Extraits de la Constitution française du 24 juin 1793 (6 messidor de l’an I):
Article 9. – La loi doit protéger la liberté publique et individuelle contre l’oppression de ceux qui gouvernent.
[…]
Article 31. – Les délits des mandataires du peuple et de ses agents ne doivent jamais être impunis. Nul n’a le droit de se prétendre plus inviolable que les autres citoyens.
Article 33. – La résistance à l’oppression est la conséquence des autres Droits de l’homme.
Article 34. – Il y a oppression contre le corps social lorsqu’un seul de ses membres est opprimé. Il y a oppression contre chaque membre lorsque le corps social est opprimé.
Article 35. – Quand le gouvernement viole les droits du peuple, l’insurrection est, pour le peuple et pour chaque portion du peuple, le plus sacré des droits et le plus indispensable des devoirs.
Imaginons les Gilets Jaunes en armes réorganisant la France des sections non pas dans des défilés stériles sous contrôle à Paris ou ailleurs, mais dans toutes les villages et villes de France sur la base du pouvoir redilué dans le peuple et l’égalité décisionnaire. Tout le pouvoir aux Ronds-Points qui auraient alors la capacité de se défendre physiquement de toute agression extérieure… On ne parle plus de la même chose là, le peuple ne subit plus, n’est plus dépendant ni à la merci de la déshumanisation exploiteuse institutionnalisée… Il est en charge finalement de sa destinée et du renouveau politique dans une société des sociétés organique et humaine.
Ce n’est pas un rêve, cela peut être une réalité, celle de la transformation finale par l’émancipation définitive. Ceci peut et doit devenir notre nouvelle réalité. Elle n’attend que nous et notre pouvoir de dire NON ! au système délétère et mortifère en place pour le remplacer par le NOUS un et organique de nos complémentarités bien comprises.
~ Résistance 71 ~
La communauté de libération, autodéfense armée
Une approche théorique
Scott Crow (American Indian Movement, AIM)
2017
~ Traduit de l’anglais par Résistance 71 ~
Février 2023
Notions de défense
Le monde est dans le tumulte depuis des décennies avec toujours plus de crises à venir, de l’écologie à l’économique en passant par l’oppression politique et les guerres. Ces lents désastres vont demander de nouvelles approches et de nouvelles possibilités.
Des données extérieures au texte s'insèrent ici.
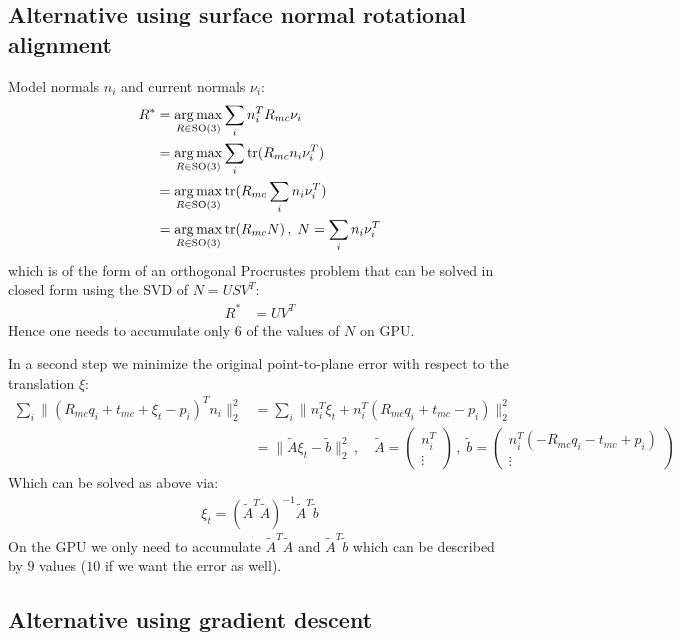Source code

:\subsection{Alternative using surface normal rotational alignment} 

Model normals $n_i$ and current normals $\nu_i$:
\begin{align}
  R^* &= \operatorname*{arg\,max}_{R\in\mathrm{SO(3)}} \sum_i n_i^T R_{mc} \nu_i \\
  &= \operatorname*{arg\,max}_{R\in\mathrm{SO(3)}}\sum_i \operatorname*{tr} (R_{mc} n_i \nu_i^T )\\
  &= \operatorname*{arg\,max}_{R\in\mathrm{SO(3)}}\operatorname*{tr} (R_{mc} \sum_i n_i \nu_i^T )\\
  &= \operatorname*{arg\,max}_{R\in\mathrm{SO(3)}}\operatorname*{tr} (R_{mc} N) \,,\; N = \sum_i n_i \nu_i^T 
\end{align}
which is of the form of an orthogonal Procrustes problem that can be
solved in closed form using the SVD of $N=USV^T$:
\begin{align}
  R^* &= UV^T
\end{align}
Hence one needs to accumulate only $6$ of the values of $N$ on GPU.

In a second step we minimize the original point-to-plane error with respect to the translation $\xi$:
\begin{align}
  \sum_i \| ( R_{mc} q_i + t_{mc} + \xi_t - p_i )^T n_i \|^2_2 
  &= \sum_i \| n_i^T \xi_t + n_i^T ( R_{mc} q_i + t_{mc} - p_i ) \|^2_2 \\
  &= \|\tilde{A} \xi_t -\tilde{b} \|^2_2 \,,\quad
  \tilde{A} = \begin{pmatrix}
     n_i^T \\
    \vdots
  \end{pmatrix}\,,\;
  \tilde{b} = \begin{pmatrix}
    n_i^T ( - R_{mc} q_i - t_{mc} + p_i) \\
    \vdots
  \end{pmatrix}
\end{align}
Which can be solved as above via:
\begin{align}
  \xi_t = (\tilde{A}^T \tilde{A})^{-1} \tilde{A}^T \tilde{b}
\end{align}
On the GPU we only need to accumulate $\tilde{A}^T \tilde{A}$ and
$\tilde{A}^T \tilde{b}$ which can be described by $9$ values ($10$ if
we want the error as well).

\subsection{Alternative using gradient descent}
Je pense qu’il est temps pour chacun d’entre nous au sein de la société civile de penser sérieusement à la manière dont nous voulons répondre, de manière autonome et collective, sans attendre d’être “sauvés” par ces mêmes gouvernements tous plus réactionnaires les uns que les autres et les entreprises, corporations qui ont produit ces crises [avec l’aide des états] en premier lieu.
Dans cet essai, je vais essayer de faire le portrait de quelques pratiques potentielles, de praxis, de pensées, centrées sur l’utilisation de ce que j’appelle “l’autodéfense armée de libération de communauté”. Ce concept très différent s’inspire des historiques d’autodéfense de communautés comme pratiquée par des groupes variés de gens dans le monde et aussi des principes libérateurs dérivés des traditions anarchiste et anti-autoritaire.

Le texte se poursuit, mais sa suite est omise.